Menurut Munafrizal, sulitnya penyelesaian hukum kasus-kasus ini karena terbentur masalah pembuktian. Alhasil, yang terjadi adalah bolak-balik berkas perkara penyelidikan, dari Komisi Nasional Hak Asasi Manusia (Komnas HAM) ke Kejaksaan Agung, karena belum menemukan dukungan bukti yang kuat agar bisa maju ke persidangan.

Munafrizal yang juga Komisioner Komnas HAM 2017-2022 ini menyebut, pembuktian menjadi kunci karena kasus HAM merupakan pidana khusus.

“Untuk bisa menghukum orang itu, kan, harus beyond reasonable doubt, tidak boleh ada keraguan. Nah, beban pembuktian ini yang dihadapi penegak hukum,” paparnya.
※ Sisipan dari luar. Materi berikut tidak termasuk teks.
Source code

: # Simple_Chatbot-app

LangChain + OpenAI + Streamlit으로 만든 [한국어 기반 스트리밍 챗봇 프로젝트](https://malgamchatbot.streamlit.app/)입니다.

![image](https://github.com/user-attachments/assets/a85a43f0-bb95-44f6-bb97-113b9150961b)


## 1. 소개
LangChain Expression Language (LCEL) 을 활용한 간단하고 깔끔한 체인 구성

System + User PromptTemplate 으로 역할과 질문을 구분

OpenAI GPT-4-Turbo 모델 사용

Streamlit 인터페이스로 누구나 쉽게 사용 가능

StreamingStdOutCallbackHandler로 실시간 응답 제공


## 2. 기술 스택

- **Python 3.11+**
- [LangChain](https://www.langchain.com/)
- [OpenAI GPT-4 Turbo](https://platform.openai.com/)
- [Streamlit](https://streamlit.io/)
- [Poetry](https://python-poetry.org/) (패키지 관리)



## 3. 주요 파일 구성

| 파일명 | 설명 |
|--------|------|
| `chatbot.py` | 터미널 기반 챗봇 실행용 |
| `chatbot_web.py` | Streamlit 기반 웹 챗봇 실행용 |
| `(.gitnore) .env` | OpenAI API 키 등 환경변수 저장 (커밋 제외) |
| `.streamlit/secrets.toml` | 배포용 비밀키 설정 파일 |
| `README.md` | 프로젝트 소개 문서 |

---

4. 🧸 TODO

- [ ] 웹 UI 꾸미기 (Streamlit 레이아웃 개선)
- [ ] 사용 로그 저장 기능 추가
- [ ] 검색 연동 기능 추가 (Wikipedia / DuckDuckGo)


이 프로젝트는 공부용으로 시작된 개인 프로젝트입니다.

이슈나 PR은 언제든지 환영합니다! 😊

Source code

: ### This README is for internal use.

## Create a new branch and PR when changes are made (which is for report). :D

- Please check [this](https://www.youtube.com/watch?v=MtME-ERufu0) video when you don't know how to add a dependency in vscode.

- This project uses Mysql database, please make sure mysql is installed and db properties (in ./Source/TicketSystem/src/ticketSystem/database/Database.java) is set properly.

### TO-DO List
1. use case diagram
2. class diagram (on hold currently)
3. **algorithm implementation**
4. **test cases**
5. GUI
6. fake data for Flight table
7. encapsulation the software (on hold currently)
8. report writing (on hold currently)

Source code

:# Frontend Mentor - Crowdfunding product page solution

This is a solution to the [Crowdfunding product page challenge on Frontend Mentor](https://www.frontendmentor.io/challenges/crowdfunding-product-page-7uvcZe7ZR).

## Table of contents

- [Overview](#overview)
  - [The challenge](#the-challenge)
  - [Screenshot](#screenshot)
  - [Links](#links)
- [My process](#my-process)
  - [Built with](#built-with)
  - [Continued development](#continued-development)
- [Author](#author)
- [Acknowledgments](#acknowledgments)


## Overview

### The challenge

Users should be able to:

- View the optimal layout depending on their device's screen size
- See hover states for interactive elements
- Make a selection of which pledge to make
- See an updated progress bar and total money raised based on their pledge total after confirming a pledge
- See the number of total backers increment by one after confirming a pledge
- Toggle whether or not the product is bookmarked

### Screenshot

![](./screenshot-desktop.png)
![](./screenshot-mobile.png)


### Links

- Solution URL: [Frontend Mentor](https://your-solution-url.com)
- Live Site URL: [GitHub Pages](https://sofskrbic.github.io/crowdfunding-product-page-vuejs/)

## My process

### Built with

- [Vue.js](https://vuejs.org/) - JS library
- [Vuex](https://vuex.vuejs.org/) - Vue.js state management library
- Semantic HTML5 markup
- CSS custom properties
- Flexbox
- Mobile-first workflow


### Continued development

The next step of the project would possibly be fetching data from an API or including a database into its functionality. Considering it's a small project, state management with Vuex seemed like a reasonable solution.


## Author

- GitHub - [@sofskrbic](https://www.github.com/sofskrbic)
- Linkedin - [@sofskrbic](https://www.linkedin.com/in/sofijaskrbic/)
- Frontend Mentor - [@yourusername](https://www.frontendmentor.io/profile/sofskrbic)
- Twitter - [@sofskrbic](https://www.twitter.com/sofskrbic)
Di sisi non yudisial, pemulihan para korban juga mengalami kesulitan. Munafrizal berujar, negara baru menjangkau 600 dari total 7.000 lebih korban pelanggaran HAM berat di masa lalu, dan bisa saja jumlahnya lebih banyak dari itu.

“Artinya kurang dari 10 persen dari korban yang sudah teridentifikasi. Kalau kerja-kerja pendataan pengidentifikasian para korban dilakukan lebih lanjut, saya kira mungkin jumlahnya lebih besar. Ini pun masih menjadi upaya yang belum maksimal,” paparnya.
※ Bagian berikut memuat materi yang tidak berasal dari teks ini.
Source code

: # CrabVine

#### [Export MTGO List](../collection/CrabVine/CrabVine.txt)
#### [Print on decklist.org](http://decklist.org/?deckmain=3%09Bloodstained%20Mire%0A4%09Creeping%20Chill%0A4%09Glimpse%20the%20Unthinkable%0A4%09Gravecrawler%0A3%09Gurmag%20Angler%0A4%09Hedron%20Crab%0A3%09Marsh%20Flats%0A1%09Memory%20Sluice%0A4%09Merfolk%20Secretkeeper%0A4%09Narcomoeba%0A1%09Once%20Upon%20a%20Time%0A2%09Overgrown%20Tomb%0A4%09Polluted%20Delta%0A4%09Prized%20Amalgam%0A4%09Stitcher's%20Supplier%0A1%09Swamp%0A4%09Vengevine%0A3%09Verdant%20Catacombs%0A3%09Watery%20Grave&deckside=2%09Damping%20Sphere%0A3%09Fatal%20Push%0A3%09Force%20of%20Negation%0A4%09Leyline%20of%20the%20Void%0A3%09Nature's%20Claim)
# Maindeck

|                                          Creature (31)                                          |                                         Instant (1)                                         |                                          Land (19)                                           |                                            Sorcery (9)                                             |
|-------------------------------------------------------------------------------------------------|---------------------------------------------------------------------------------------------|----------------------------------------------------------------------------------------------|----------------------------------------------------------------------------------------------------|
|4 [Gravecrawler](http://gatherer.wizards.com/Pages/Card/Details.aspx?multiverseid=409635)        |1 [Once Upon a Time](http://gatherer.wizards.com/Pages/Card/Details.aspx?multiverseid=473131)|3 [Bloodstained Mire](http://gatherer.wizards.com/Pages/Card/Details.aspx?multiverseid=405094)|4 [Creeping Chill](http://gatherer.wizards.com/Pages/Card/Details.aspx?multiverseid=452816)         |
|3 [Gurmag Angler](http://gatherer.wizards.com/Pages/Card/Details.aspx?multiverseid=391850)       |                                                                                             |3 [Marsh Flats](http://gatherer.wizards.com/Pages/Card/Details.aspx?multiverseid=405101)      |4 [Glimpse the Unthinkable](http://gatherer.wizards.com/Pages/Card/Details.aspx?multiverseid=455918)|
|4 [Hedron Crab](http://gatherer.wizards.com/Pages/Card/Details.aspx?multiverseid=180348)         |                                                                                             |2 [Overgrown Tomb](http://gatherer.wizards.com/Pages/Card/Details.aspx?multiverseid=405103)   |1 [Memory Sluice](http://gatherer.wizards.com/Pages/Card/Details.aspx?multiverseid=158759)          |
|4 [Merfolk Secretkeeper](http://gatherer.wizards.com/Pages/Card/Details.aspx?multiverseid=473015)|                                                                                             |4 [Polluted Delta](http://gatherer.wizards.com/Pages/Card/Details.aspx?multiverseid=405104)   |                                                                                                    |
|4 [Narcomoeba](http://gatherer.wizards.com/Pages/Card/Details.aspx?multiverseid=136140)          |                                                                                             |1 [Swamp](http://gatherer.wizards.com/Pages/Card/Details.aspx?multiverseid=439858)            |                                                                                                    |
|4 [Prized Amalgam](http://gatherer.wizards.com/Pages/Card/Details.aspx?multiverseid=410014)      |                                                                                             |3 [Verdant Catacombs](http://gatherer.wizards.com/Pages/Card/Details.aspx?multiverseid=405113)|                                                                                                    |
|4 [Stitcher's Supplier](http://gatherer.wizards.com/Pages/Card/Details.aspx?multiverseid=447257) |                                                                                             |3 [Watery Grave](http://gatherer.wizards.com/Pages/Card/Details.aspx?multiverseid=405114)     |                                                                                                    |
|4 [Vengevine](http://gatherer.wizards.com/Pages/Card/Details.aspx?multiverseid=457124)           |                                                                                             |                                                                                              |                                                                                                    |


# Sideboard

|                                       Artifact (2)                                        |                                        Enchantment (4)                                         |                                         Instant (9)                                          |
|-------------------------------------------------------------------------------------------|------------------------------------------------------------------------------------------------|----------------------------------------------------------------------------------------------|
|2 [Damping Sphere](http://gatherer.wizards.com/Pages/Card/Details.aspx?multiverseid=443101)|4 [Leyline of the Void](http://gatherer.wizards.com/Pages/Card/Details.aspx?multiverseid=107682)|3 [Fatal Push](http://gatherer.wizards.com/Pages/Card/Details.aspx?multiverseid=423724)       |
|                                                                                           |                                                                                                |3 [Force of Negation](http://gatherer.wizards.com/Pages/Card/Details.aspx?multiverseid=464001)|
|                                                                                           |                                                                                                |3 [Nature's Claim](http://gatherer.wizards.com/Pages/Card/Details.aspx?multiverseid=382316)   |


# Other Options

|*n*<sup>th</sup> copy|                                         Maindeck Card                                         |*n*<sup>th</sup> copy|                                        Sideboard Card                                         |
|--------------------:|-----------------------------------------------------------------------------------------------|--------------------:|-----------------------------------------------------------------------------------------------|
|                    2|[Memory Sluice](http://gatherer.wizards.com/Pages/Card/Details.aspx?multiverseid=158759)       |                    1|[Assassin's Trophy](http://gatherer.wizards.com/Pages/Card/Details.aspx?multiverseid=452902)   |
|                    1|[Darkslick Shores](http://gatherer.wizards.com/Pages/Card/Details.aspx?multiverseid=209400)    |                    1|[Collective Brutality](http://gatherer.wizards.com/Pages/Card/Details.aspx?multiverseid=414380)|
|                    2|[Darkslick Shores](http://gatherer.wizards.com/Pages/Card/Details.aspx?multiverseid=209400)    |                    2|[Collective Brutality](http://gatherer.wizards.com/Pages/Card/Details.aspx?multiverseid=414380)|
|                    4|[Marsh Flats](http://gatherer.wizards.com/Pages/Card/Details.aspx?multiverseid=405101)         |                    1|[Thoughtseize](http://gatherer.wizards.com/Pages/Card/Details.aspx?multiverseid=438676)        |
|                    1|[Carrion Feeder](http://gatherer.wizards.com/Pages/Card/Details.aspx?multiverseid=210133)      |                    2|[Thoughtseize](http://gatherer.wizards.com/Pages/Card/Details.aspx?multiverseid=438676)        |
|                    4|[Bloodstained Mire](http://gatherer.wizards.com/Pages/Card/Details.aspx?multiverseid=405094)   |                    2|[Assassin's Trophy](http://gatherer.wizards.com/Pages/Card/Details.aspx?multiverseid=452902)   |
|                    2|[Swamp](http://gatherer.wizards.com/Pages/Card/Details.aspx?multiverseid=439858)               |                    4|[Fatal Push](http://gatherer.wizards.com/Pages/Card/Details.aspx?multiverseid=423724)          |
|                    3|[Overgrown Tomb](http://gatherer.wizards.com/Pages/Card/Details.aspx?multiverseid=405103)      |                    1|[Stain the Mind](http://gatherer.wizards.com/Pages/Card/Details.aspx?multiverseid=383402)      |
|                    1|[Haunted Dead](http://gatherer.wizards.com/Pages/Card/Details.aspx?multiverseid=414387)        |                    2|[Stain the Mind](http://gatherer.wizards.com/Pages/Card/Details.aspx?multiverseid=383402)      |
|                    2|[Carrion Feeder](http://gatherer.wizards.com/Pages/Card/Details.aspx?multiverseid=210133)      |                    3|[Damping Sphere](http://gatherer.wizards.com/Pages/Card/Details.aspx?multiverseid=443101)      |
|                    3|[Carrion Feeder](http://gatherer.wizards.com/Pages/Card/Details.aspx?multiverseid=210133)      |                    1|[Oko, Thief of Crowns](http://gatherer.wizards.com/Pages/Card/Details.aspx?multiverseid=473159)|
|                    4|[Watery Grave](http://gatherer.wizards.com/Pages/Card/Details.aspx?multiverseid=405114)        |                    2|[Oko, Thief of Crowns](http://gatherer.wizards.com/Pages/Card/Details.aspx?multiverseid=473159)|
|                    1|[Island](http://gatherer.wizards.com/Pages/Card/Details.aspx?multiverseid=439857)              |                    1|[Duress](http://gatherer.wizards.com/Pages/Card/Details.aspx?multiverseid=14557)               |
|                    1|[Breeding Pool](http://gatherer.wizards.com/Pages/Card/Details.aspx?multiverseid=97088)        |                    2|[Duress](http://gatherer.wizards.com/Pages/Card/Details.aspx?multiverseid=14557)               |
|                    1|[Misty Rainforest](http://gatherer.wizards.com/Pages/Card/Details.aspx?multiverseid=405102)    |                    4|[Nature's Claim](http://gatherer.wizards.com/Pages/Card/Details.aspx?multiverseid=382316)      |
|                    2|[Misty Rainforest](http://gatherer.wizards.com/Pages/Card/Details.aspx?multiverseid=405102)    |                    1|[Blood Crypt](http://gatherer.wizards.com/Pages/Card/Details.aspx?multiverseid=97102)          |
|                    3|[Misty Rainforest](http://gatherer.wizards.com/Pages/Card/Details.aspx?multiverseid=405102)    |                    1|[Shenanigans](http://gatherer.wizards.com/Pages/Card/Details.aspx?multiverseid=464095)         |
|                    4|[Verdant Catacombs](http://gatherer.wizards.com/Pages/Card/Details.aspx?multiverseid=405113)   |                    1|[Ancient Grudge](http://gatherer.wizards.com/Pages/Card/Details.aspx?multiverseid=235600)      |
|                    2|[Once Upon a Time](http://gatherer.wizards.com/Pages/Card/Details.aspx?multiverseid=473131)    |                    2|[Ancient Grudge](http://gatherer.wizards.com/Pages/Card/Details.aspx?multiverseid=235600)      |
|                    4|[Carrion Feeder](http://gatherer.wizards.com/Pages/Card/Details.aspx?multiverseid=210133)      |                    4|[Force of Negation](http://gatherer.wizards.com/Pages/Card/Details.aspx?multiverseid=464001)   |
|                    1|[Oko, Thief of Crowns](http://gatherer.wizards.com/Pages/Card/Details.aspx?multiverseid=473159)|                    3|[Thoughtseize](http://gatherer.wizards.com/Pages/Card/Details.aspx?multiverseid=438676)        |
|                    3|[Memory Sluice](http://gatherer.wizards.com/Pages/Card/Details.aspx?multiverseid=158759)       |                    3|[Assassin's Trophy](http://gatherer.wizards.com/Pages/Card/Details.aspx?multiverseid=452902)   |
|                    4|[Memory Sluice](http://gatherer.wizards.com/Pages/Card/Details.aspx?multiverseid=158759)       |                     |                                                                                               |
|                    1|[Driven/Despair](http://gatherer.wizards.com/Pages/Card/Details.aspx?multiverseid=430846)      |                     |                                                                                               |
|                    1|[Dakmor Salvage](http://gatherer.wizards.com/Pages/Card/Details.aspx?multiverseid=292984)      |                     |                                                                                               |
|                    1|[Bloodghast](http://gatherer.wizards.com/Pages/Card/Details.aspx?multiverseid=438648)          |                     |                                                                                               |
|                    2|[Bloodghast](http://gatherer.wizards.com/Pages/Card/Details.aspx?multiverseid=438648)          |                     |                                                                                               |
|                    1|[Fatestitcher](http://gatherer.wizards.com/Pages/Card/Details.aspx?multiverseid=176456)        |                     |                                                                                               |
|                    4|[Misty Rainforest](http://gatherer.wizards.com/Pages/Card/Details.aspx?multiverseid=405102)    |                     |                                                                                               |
Baca JugaMasih Banyak Korban Kasus HAM yang Belum Terima Program Pemulihan
Peta jalan

Untuk menghadapi berbagai permasalahan ini, Munafrizal mengatakan pemerintah telah merancang roadmap atau peta jalan yang bisa menjadi pedoman antar lembaga dalam menyelesaikan berbagai kasus pelanggaran HAM berat di masa lalu.

“Kami sudah mendengar dari berbagai perspektif. Dari Komnas HAM, kemudian Kejaksaan Agung, LPSK (Lembaga Perlindungan Saksi dan Korban), kemudian Mahkamah Agung. Kemudian dari korban, pakar, ahli, dan seterusnya,” paparnya.
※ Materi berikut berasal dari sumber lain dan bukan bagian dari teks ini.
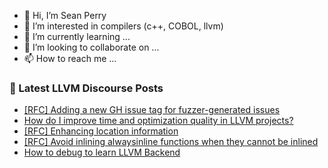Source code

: - 👋 Hi, I’m Sean Perry
- 👀 I’m interested in compilers (c++, COBOL, llvm)
- 🌱 I’m currently learning ...
- 💞️ I’m looking to collaborate on ...
- 📫 How to reach me ...

<!---
s66perry/s66perry is a ✨ special ✨ repository because its `README.md` (this file) appears on your GitHub profile.
You can click the Preview link to take a look at your changes.
--->
### 📕 Latest LLVM Discourse Posts

<!-- DISCOURSE-LLVM:START -->
- [[RFC] Adding a new GH issue tag for fuzzer-generated issues](https://discourse.llvm.org/t/rfc-adding-a-new-gh-issue-tag-for-fuzzer-generated-issues/79597#post_7)
- [How do I improve time and optimization quality in LLVM projects?](https://discourse.llvm.org/t/how-do-i-improve-time-and-optimization-quality-in-llvm-projects/79661#post_1)
- [[RFC] Enhancing location information](https://discourse.llvm.org/t/rfc-enhancing-location-information/79650#post_3)
- [[RFC] Avoid inlining alwaysinline functions when they cannot be inlined](https://discourse.llvm.org/t/rfc-avoid-inlining-alwaysinline-functions-when-they-cannot-be-inlined/79528#post_8)
- [How to debug to learn LLVM Backend](https://discourse.llvm.org/t/how-to-debug-to-learn-llvm-backend/79655#post_4)
<!-- DISCOURSE-LLVM:END -->
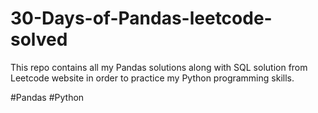 # 30-Days-of-Pandas-leetcode-solved
This repo contains all my Pandas solutions along with SQL solution from Leetcode website in order to practice my Python  programming skills.

#Pandas #Python 
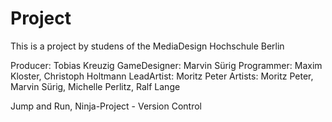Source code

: Project
=======

This is a project by studens of the MediaDesign Hochschule Berlin

Producer: Tobias Kreuzig
GameDesigner: Marvin Sürig
Programmer: Maxim Kloster, Christoph Holtmann
LeadArtist: Moritz Peter
Artists: Moritz Peter, Marvin Sürig, Michelle Perlitz, Ralf Lange

Jump and Run, Ninja-Project - Version Control
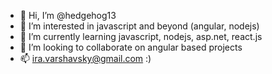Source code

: - 👋 Hi, I’m @hedgehog13
- 👀 I’m interested in javascript and beyond (angular, nodejs)
- 🌱 I’m currently learning javascript, nodejs, asp.net, react.js
- 💞️ I’m looking to collaborate on angular based projects
- 📫 ira.varshavsky@gmail.com :)

<!---
hedgehog13/hedgehog13 is a ✨ special ✨ repository because its `README.md` (this file) appears on your GitHub profile.
You can click the Preview link to take a look at your changes.
--->
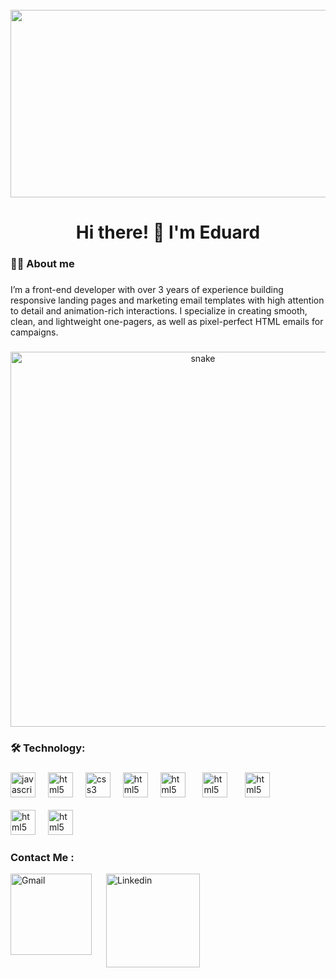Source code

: <br clear="both">

<div align="center">
  <img height="300" width="600" src="https://user-images.githubusercontent.com/74038190/225813708-98b745f2-7d22-48cf-9150-083f1b00d6c9.gif"  />
</div>

###

<h1 align="center">Hi there! 👋 I'm Eduard</h1>

###


<h3 align="left">👩‍💻  About me</h3>

###

<p align="left">I’m a front-end developer with over 3 years of experience building responsive landing pages and marketing email templates with high attention to detail and animation-rich interactions. I specialize in creating smooth, clean, and lightweight one-pagers, as well as pixel-perfect HTML emails for campaigns.</p>


###

<p align="center">
 <img width="600" src="https://github.com/FilimonovAlexey/FilimonovAlexey/raw/main/assets/github-snake.svg" alt="snake"/>
</p>

###

<h3 align="left">🛠 Technology:</h3>

###

<div align="left">
  <img src="https://cdn.jsdelivr.net/gh/devicons/devicon/icons/javascript/javascript-original.svg" height="40" alt="javascript logo"  />
  <img width="12" />
  <img src="https://cdn.jsdelivr.net/gh/devicons/devicon/icons/html5/html5-original.svg" height="40" alt="html5 logo"  />
  <img width="12" />
  <img src="https://cdn.jsdelivr.net/gh/devicons/devicon/icons/css3/css3-original.svg" height="40" alt="css3 logo"  />
  <img width="12" />
      <img src="https://cdn1.iconfinder.com/data/icons/logotypes/32/github-512.png" height="40" alt="html5 logo"  />
  <img width="12" />
      <img src="https://upload.wikimedia.org/wikipedia/commons/thumb/7/72/Gulp.js_Logo.svg/1200px-Gulp.js_Logo.svg.png" height="40" alt="html5 logo"  />
  <img width="20" />
        <img src="https://static-00.iconduck.com/assets.00/npm-icon-2048x2048-8sw7kisf.png" height="40" alt="html5 logo"  />
  <img width="20" />
        <img src="https://images.icon-icons.com/2699/PNG/512/json_logo_icon_168490.png" height="40" alt="html5 logo"  />
  <img width="12" />
</div>
 <br/>
<div align="left">
  <img src="https://upload.wikimedia.org/wikipedia/commons/thumb/a/af/Adobe_Photoshop_CC_icon.svg/800px-Adobe_Photoshop_CC_icon.svg.png" height="40" alt="html5 logo"  />
  <img width="12" />
    <img src="https://blog.greggant.com/images/posts/2019-04-25-figma/Figma.png" height="40" alt="html5 logo"  />
  <img width="12" />

</div>


###
<h3 align="left">Contact Me :</h3>

<a href="mailto:zyzz123yy@gmail.com">
 <img style="padding-right:20px"; align="left" alt="Gmail" width="130" hight="100" src="https://github.com/Xx-Ashutosh-xX/Xx-Ashutosh-xX/raw/master/assets/icons/gmail.png" />
</a> 
 
<a href="https://www.linkedin.com/in/eduard-zavoritnyi-9a7534361/">
  <img align="left" alt="Linkedin" width="150" hight="100" src="https://github.com/Xx-Ashutosh-xX/Xx-Ashutosh-xX/raw/master/assets/icons/linkedin.png" />
</br>
</br>
</br>
</a>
Upaya penyelesaian kasus HAM dalam peta jalan ini meliputi aspek yudisial atau penegakan hukum dan non yudisial berupa pemulihan korban. Peta jalan ini, lanjutnya, akan memberikan rekomendasi terhadap kementerian dan lembaga terkait sehingga bergerak lebih maksimal.

“Sebetulnya penyusunan peta jalan ini juga tidak harus dimonopoli institusi negara. Namun, karena yang disusun oleh bagian dari negara (kementerian), mudah-mudahan bisa menjadi push factor (faktor pendorong),” ujarnya.

Strategi dan mekanisme pemulihan dalam peta jalan ini meliputi empat poin, yakni Inisiatif Komisi Kebenaran dan Rekonsiliasi; Permintaan Maaf oleh Negara dan Pembangunan Memorialisasi Nasional; Pemulihan Hak Korban Secara Holistik, Terencana, dan Terstruktur; dan Jaminan Ketidakberulangan.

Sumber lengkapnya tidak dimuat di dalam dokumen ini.